Познакомившись с переведенными Фенелозой пьесами Но, Йейтс создал на их основе собственный мистический театр. Конфликт в этих “аристократических” спектаклях всегда разрешался взятыми из традиции Но экстатическими танцами. Исполнять такую пляску (“чтобы душа и тело были неразличимы”) мог только один человек в Англии – японец Ито Мичио. Готовясь к премьере йейтсовской пьесы, написанной по мотивам японского “Ястребиного источника”, он часами плясал в лондонском зоопарке, подражая повадкам хищных птиц. Когда Ито покинул Европу, Йейтс оставил японские эксперименты.

Но цепочка не прервалась. Хоровод, завершающий и разрешающий конфликты, встречается в фильмах Бергмана и Феллини. Еще очевиднее театр Но отозвался в самой знаменитой пьесе xx века – “В ожидании Годо”. Пустая сцена с одиноким деревом, фигура вестника, мотив путешествия, ожидание deus ex machina, ритуальная условность происходящего, трагикомическая пляска-пантомима, мистериальное содержание – все это – скелет театра Но, который, как на рентгеновском снимке, просвечивает сквозь мюзик-холльную поэтику беккетовского шедевра.

В Токио вокруг Фенелозы сложился кружок американцев, страстно увлекавшихся Японией. Его друзья, по преимуществу бостонцы, стали экспертами: Морз собирал керамику, Лоуэлл – оккультные истории, Хеарн – легенды о сверхъестественном. Бигелоу стал убежденным буддистом. Он основал первый в Америке буддийский центр на островке вблизи Нантакета. Когда Бигелоу умер, родственники-пуритане хоронили его в закрытом гробу – по завещанию покойника обрядили в одеяние буддийского монаха.

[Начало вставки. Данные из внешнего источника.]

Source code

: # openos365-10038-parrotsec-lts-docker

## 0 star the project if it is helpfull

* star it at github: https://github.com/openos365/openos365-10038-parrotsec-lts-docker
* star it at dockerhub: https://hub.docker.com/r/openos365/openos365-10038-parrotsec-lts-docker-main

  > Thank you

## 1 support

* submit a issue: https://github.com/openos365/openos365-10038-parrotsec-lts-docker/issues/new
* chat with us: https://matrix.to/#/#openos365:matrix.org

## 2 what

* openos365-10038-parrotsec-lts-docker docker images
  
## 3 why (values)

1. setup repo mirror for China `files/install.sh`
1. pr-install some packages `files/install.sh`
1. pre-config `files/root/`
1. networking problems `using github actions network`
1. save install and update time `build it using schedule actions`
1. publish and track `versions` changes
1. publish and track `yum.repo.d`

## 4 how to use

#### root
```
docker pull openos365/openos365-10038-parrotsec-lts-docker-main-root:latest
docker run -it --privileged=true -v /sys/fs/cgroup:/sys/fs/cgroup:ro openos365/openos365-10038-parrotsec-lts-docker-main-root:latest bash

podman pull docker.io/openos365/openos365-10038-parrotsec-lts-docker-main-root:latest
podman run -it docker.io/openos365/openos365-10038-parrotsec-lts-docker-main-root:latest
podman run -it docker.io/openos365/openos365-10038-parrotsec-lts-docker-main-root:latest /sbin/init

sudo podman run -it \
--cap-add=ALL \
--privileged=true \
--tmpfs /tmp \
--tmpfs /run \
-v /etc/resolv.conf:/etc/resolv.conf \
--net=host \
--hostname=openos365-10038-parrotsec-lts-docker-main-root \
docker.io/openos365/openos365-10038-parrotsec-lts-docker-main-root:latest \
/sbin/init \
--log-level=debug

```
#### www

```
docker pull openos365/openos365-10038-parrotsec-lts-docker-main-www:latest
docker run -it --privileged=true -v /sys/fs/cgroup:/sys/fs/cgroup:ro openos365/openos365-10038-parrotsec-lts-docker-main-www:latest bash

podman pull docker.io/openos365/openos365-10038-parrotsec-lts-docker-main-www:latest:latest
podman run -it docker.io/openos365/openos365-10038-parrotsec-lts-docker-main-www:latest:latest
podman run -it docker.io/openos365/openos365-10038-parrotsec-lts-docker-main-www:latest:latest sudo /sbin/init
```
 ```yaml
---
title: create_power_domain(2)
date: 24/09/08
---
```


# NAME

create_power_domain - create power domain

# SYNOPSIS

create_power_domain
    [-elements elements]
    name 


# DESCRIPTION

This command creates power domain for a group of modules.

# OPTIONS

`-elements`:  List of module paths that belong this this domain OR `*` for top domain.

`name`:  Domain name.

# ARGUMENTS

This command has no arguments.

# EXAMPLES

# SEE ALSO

К Японии у американцев был свой интерес. В конце XIX века во всем мире только эти две страны избежали прямого воздействия европейского колониализма. Воодушевленные бостонскими трансценденталистами, американские интеллектуалы мечтали о новой цивилизации, построенной по отличному от Старого Света образцу.

Европа владеет нами все меньше. Свобода нашей страны, ее молодость не могут не внушать нам предчувствия, что в Америке законы и общественные институты в какой-то мере будут соответствовать величию Природы. Когда люди управляют территорией между двумя океанами, между снегами и тропиками, какой-то отголосок, отличающий Природу, должен передаться их законам.

Эмерсон

Как многих современников и единомышленников, Фенелозу воодушевлял и пугал безудержный ход прогресса. Вооруженный техническим могуществом Запад поглощал Восток, не успев обогатить себя тем, чего ему не хватало. “Средства без цели слепы, – писал Фенелоза, – цель без средств беспомощна”. Техника – инструмент науки, которая умеет отвечать на вопросы. Задавать их – привилегия культуры. Цивилизация без культуры, как показал кумир следующего поколения Шпенглер, ведет к духовному оскудению, к безрадостной механической жизни.

Шпенглер, исповедовавший взаимную непроницаемость Востока и Запада, считал положение безвыходным. Фенелоза был уверен в обратном. Преодолевая империалистический соблазн викторианского века, он сформулировал поэтическую и геополитическую концепцию единого мира, рожденного от брака Запада с Востоком. Пафос этой по-американски прагматической и оптимистической идеи заключался в объединении западной научно-технической мощи с восточным “эстетическим инстинктом и опытом духовного созерцания”. Этот союз обещал синтез прогресса и религии, тела и духа, богатства и красоты, агрессивного мужского и восприимчивого женского начал.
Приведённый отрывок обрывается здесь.